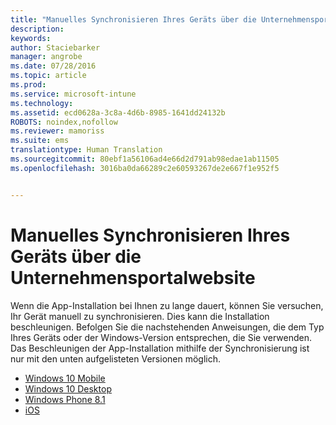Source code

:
 ```yaml
---
title: "Manuelles Synchronisieren Ihres Geräts über die Unternehmensportalwebsite | Microsoft Intune"
description: 
keywords: 
author: Staciebarker
manager: angrobe
ms.date: 07/28/2016
ms.topic: article
ms.prod: 
ms.service: microsoft-intune
ms.technology: 
ms.assetid: ecd0628a-3c8a-4d6b-8985-1641dd24132b
ROBOTS: noindex,nofollow
ms.reviewer: mamoriss
ms.suite: ems
translationtype: Human Translation
ms.sourcegitcommit: 80ebf1a56106ad4e66d2d791ab98edae1ab11505
ms.openlocfilehash: 3016ba0da66289c2e60593267de2e667f1e952f5


---
```



# Manuelles Synchronisieren Ihres Geräts über die Unternehmensportalwebsite

Wenn die App-Installation bei Ihnen zu lange dauert, können Sie versuchen, Ihr Gerät manuell zu synchronisieren. Dies kann die Installation beschleunigen. Befolgen Sie die nachstehenden Anweisungen, die dem Typ Ihres Geräts oder der Windows-Version entsprechen, die Sie verwenden. Das Beschleunigen der App-Installation mithilfe der Synchronisierung ist nur mit den unten aufgelisteten Versionen möglich.

* [Windows 10 Mobile](sync-your-device-manually-windows.md#windows-10-mobile)
* [Windows 10 Desktop](sync-your-device-manually-windows.md#windows-10-desktop)
* [Windows Phone 8.1](sync-your-device-manually-windows.md#windows-phone-8-1)
* [iOS](sync-your-device-manually-ios.md)



<!--HONumber=Aug16_HO1-->


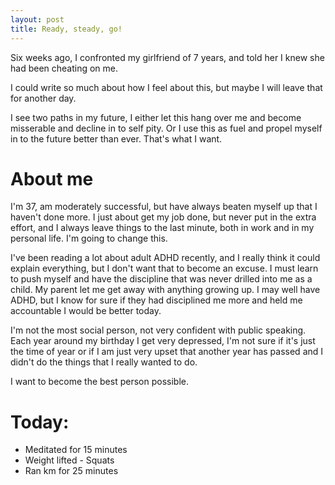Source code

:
 ```yaml
---
layout: post
title: Ready, steady, go!
---
```


Six weeks ago, I confronted my girlfriend of 7 years, and told her I knew she had been cheating on me. 

I could write so much about how I feel about this, but maybe I will leave that for another day.

I see two paths in my future, I either let this hang over me and become misserable and decline in to self pity. Or I use this as fuel and propel myself in to the future better than ever. That's what I want.

# About me
I'm 37, am moderately successful, but have always beaten myself up that I haven't done more. I just about get my job done, but never put in the extra effort, and I always leave things to the last minute, both in work and in my personal life. I'm going to change this.

I've been reading a lot about adult ADHD recently, and I really think it could explain everything, but I don't want that to become an excuse. I must learn to push myself and have the discipline that was never drilled into me as a child. My parent let me get away with anything growing up. I may well have ADHD, but I know for sure if they had disciplined me more and held me accountable I would be better today.

I'm not the most social person, not very confident with public speaking. Each year around my birthday I get very depressed, I'm not sure if it's just the time of year or if I am just very upset that another year has passed and I didn't do the things that I really wanted to do.

I want to become the best person possible.

# Today:
- Meditated for 15 minutes
- Weight lifted - Squats
- Ran km for 25 minutes
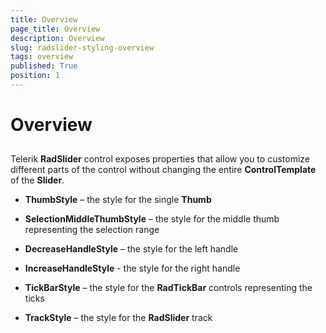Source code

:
 ```yaml
---
title: Overview
page_title: Overview
description: Overview
slug: radslider-styling-overview
tags: overview
published: True
position: 1
---
```


# Overview



## 

Telerik __RadSlider__ control exposes properties that allow you to customize different parts of the control without changing the entire __ControlTemplate__ of the __Slider__.

* __ThumbStyle__ – the style for the single __Thumb__

* __SelectionMiddleThumbStyle__ – the style for the middle thumb representing the selection range

* __DecreaseHandleStyle__ – the style for the left handle

* __IncreaseHandleStyle__ - the style for the right handle

* __TickBarStyle__ – the style for the __RadTickBar__ controls representing the ticks 

* __TrackStyle__ – the style for the __RadSlider__ track
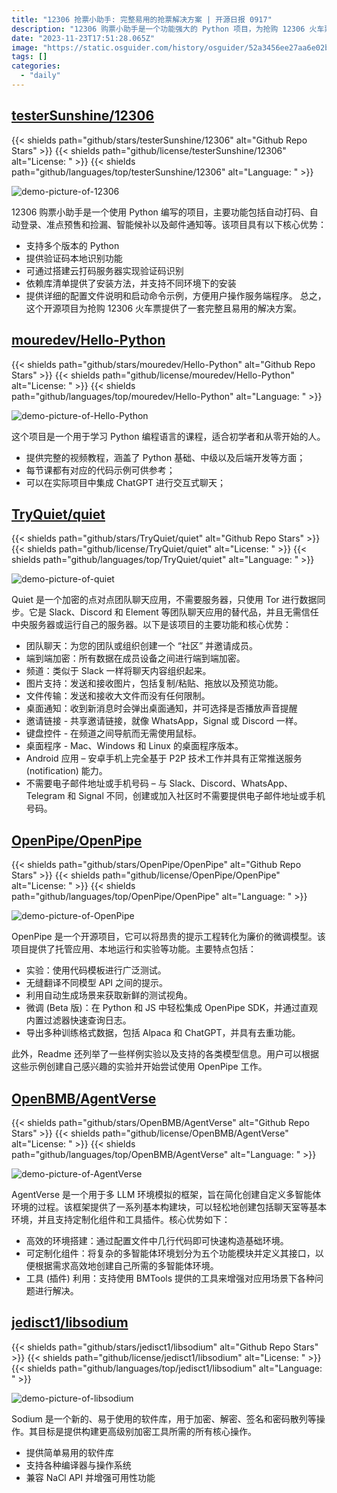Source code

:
 ```yaml
---
title: "12306 抢票小助手: 完整易用的抢票解决方案 | 开源日报 0917"
description: "12306 购票小助手是一个功能强大的 Python 项目，为抢购 12306 火车票提供了一个完整且易用的解决方案。它提供了自动打码、自动登录、预售和捡漏、智能候补以及邮件通知等功能。它支持多个 Python 版本，提供了本地和云打码的验证码识别功能。项目提供了详细的配置文件说明和启动命令示例，方便用户操作。"
date: "2023-11-23T17:51:28.065Z"
image: "https://static.osguider.com/history/osguider/52a3456ee27aa6e02b9bfc409aa60b1a.png"
tags: []
categories:
  - "daily"
---
```


## [testerSunshine/12306](https://github.com/testerSunshine/12306)

{{< shields path="github/stars/testerSunshine/12306" alt="Github Repo Stars" >}} {{< shields path="github/license/testerSunshine/12306" alt="License: " >}} {{< shields path="github/languages/top/testerSunshine/12306" alt="Language: " >}}

![demo-picture-of-12306](https://static.osguider.com/history/osguider/73f2ddcffa659fefea88e03e159a15c0.png)

12306 购票小助手是一个使用 Python 编写的项目，主要功能包括自动打码、自动登录、准点预售和捡漏、智能候补以及邮件通知等。该项目具有以下核心优势：

- 支持多个版本的 Python
- 提供验证码本地识别功能
- 可通过搭建云打码服务器实现验证码识别
- 依赖库清单提供了安装方法，并支持不同环境下的安装
- 提供详细的配置文件说明和启动命令示例，方便用户操作服务端程序。
总之，这个开源项目为抢购 12306 火车票提供了一套完整且易用的解决方案。

## [mouredev/Hello-Python](https://github.com/mouredev/Hello-Python)

{{< shields path="github/stars/mouredev/Hello-Python" alt="Github Repo Stars" >}} {{< shields path="github/license/mouredev/Hello-Python" alt="License: " >}} {{< shields path="github/languages/top/mouredev/Hello-Python" alt="Language: " >}}

![demo-picture-of-Hello-Python](https://static.osguider.com/history/2023/98976a8a7428fa6d597588918f846768.webp)

这个项目是一个用于学习 Python 编程语言的课程，适合初学者和从零开始的人。

- 提供完整的视频教程，涵盖了 Python 基础、中级以及后端开发等方面；
- 每节课都有对应的代码示例可供参考；
- 可以在实际项目中集成 ChatGPT 进行交互式聊天；

## [TryQuiet/quiet](https://github.com/TryQuiet/quiet)

{{< shields path="github/stars/TryQuiet/quiet" alt="Github Repo Stars" >}} {{< shields path="github/license/TryQuiet/quiet" alt="License: " >}} {{< shields path="github/languages/top/TryQuiet/quiet" alt="Language: " >}}

![demo-picture-of-quiet](https://static.osguider.com/history/2023/a6736525c3c441454beaf2d1ff6926a3.png)

Quiet 是一个加密的点对点团队聊天应用，不需要服务器，只使用 Tor 进行数据同步。它是 Slack、Discord 和 Element 等团队聊天应用的替代品，并且无需信任中央服务器或运行自己的服务器。以下是该项目的主要功能和核心优势：

- 团队聊天：为您的团队或组织创建一个 “社区” 并邀请成员。
- 端到端加密：所有数据在成员设备之间进行端到端加密。
- 频道：类似于 Slack 一样将聊天内容组织起来。
- 图片支持：发送和接收图片，包括复制/粘贴、拖放以及预览功能。
- 文件传输：发送和接收大文件而没有任何限制。
- 桌面通知：收到新消息时会弹出桌面通知，并可选择是否播放声音提醒
- 邀请链接 - 共享邀请链接，就像 WhatsApp，Signal 或 Discord 一样。
- 键盘控件 - 在频道之间导航而无需使用鼠标。
- 桌面程序 - Mac、Windows 和 Linux 的桌面程序版本。
- Android 应用 – 安卓手机上完全基于 P2P 技术工作并具有正常推送服务 (notification) 能力。
- 不需要电子邮件地址或手机号码 – 与 Slack、Discord、WhatsApp、Telegram 和 Signal 不同，创建或加入社区时不需要提供电子邮件地址或手机号码。

## [OpenPipe/OpenPipe](https://github.com/OpenPipe/OpenPipe)

{{< shields path="github/stars/OpenPipe/OpenPipe" alt="Github Repo Stars" >}} {{< shields path="github/license/OpenPipe/OpenPipe" alt="License: " >}} {{< shields path="github/languages/top/OpenPipe/OpenPipe" alt="Language: " >}}

![demo-picture-of-OpenPipe](https://static.osguider.com/history/2023/b76b47864af853fe03cbce1ebf3dd45d.png)

OpenPipe 是一个开源项目，它可以将昂贵的提示工程转化为廉价的微调模型。该项目提供了托管应用、本地运行和实验等功能。主要特点包括：

- 实验：使用代码模板进行广泛测试。
- 无缝翻译不同模型 API 之间的提示。
- 利用自动生成场景来获取新鲜的测试视角。
- 微调 (Beta 版)：在 Python 和 JS 中轻松集成 OpenPipe SDK，并通过直观内置过滤器快速查询日志。
- 导出多种训练格式数据，包括 Alpaca 和 ChatGPT，并具有去重功能。

此外，Readme 还列举了一些样例实验以及支持的各类模型信息。用户可以根据这些示例创建自己感兴趣的实验并开始尝试使用 OpenPipe 工作。

## [OpenBMB/AgentVerse](https://github.com/OpenBMB/AgentVerse)

{{< shields path="github/stars/OpenBMB/AgentVerse" alt="Github Repo Stars" >}} {{< shields path="github/license/OpenBMB/AgentVerse" alt="License: " >}} {{< shields path="github/languages/top/OpenBMB/AgentVerse" alt="Language: " >}}

![demo-picture-of-AgentVerse](https://static.osguider.com/history/2023/6011d6a9e65e1a546a84ee91781f6207.png)

AgentVerse 是一个用于多 LLM 环境模拟的框架，旨在简化创建自定义多智能体环境的过程。该框架提供了一系列基本构建块，可以轻松地创建包括聊天室等基本环境，并且支持定制化组件和工具插件。核心优势如下：

- 高效的环境搭建：通过配置文件中几行代码即可快速构造基础环境。
- 可定制化组件：将复杂的多智能体环境划分为五个功能模块并定义其接口，以便根据需求高效地创建自己所需的多智能体环境。
- 工具 (插件) 利用：支持使用 BMTools 提供的工具来增强对应用场景下各种问题进行解决。

## [jedisct1/libsodium](https://github.com/jedisct1/libsodium)

{{< shields path="github/stars/jedisct1/libsodium" alt="Github Repo Stars" >}} {{< shields path="github/license/jedisct1/libsodium" alt="License: " >}} {{< shields path="github/languages/top/jedisct1/libsodium" alt="Language: " >}}

![demo-picture-of-libsodium](https://static.osguider.com/history/osguider/81cd30a1b9e2e46a11a21a259d950f12.png)

Sodium 是一个新的、易于使用的软件库，用于加密、解密、签名和密码散列等操作。其目标是提供构建更高级别加密工具所需的所有核心操作。

- 提供简单易用的软件库
- 支持各种编译器与操作系统
- 兼容 NaCl API 并增强可用性功能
----------------
EXERCISE REQUIREMENTS
Copy out each line in the listing that has the word "description".

OUTPUT FOR THIS TASK
description: 
description: Overview
description: "12306 购票小助手是一个功能强大的 Python 项目，为抢购 12306 火车票提供了一个完整且易用的解决方案。它提供了自动打码、自动登录、预售和捡漏、智能候补以及邮件通知等功能。它支持多个 Python 版本，提供了本地和云打码的验证码识别功能。项目提供了详细的配置文件说明和启动命令示例，方便用户操作。"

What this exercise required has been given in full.